臍輪を通って腹腔内臓器が腹膜と皮膚に覆われて脱出する疾患であり,主訴としてはいわゆる“でべそ”とよばれる臍突出症状である。
診断のポイント
【1】立位,腹圧,咳などで臍部が膨隆する。
【2】膨隆部は皮膚に覆われている。
【3】超音波,CT,MRIで臍部の腹壁の欠損像,脱出した大網,腸管が観察される。
【4】ヘルニア内容が還納された場合,臍部にヘルニア門が確認される。
緊急対応の判断基準
【1】局所の疼痛がない場合でも手術適応があり,すべて外科医へ紹介する。
【2】局所の圧迫や固定は必要ない。丸めたガーゼなどを当て腹圧を納めることは不可能であり,臓器の損傷や長期の圧迫で皮膚の循環障害を起こした例もある。

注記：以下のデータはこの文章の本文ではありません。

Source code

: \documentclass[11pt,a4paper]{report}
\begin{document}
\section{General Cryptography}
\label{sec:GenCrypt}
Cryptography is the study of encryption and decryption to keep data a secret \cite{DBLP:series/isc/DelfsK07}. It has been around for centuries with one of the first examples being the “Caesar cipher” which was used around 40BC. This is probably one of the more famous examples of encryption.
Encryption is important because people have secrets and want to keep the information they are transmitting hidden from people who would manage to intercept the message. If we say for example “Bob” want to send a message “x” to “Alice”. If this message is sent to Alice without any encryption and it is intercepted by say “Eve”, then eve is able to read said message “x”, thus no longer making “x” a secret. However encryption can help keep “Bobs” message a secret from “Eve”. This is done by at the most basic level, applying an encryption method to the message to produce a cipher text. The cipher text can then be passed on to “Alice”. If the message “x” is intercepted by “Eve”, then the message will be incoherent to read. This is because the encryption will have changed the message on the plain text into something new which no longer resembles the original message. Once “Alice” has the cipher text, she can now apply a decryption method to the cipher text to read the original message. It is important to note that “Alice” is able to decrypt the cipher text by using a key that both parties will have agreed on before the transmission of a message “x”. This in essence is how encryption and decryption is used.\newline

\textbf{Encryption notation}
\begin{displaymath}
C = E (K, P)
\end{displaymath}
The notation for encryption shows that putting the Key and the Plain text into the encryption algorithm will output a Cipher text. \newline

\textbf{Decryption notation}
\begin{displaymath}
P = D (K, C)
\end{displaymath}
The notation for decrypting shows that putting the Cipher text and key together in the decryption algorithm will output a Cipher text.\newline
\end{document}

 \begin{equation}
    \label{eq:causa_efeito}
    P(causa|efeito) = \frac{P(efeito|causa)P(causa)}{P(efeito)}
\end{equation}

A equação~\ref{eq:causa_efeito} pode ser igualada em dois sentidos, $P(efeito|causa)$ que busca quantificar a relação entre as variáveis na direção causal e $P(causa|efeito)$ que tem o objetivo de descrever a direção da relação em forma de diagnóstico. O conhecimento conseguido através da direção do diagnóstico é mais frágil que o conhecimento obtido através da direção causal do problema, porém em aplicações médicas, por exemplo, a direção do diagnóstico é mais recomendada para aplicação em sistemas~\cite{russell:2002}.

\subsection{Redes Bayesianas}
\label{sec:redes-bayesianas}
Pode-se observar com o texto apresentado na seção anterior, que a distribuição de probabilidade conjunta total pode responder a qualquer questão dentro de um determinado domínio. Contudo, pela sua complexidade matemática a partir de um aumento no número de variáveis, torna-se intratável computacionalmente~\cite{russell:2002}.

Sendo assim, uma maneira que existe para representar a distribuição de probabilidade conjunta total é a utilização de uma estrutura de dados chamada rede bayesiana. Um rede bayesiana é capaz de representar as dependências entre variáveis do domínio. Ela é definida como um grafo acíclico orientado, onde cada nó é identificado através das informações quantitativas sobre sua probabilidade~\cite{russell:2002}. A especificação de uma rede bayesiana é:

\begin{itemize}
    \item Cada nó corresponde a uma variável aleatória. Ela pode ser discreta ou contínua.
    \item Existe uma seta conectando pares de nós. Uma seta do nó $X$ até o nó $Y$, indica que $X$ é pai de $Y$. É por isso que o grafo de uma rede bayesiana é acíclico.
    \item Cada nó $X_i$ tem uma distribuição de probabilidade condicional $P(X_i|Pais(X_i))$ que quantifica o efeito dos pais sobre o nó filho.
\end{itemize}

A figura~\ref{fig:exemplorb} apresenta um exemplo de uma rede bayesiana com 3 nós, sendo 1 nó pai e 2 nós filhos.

【3】疼痛があり,臥位で腹圧を解除しても還納しない場合は嵌頓性臍ヘルニアを疑う。用手還納術を試みてもよいが,すみやかに外科医へ紹介する。
症候の診かた
【1】臍部の膨隆:腹圧がかかった状態での膨隆であり,腹圧が解除されれば還納され膨隆は消退する。
【2】反跳痛・筋性防御・腸蠕動音消失:嵌頓症状における腸管虚血の際によくみられる。
確定診断の決め手
【1】ヘルニア部の腫瘤およびヘルニア門の確認が重要である。ヘルニア内容が還納された場合,指を挿入してヘルニア門を触知する。
【2】非還納性で嵌頓状態になると疼痛は必発で,嘔気・嘔吐・腹部膨満などの絞扼性イレウス症状を呈する。
誤診しやすい疾患との鑑別ポイント
【1】腹壁瘢痕ヘルニア
❶手術瘢痕が存在する。
❷手術歴の聴取。
❸腹腔鏡下手術でのポートサイトヘルニア:臍部を切開しカメラの挿入孔,検体の摘出孔とすることが多く,臍部での小型の腹壁瘢痕ヘルニアとなる。
【2】臍部の良性腫瘍
❷腹圧と関係なく存在する。
❸自覚症状に乏しく,皮膚表面は滑であることが多い。
【3】臍部の悪性腫瘍
❶腹圧と関係なく存在する。
❷皮膚に黒色,赤黒色などの色調変化。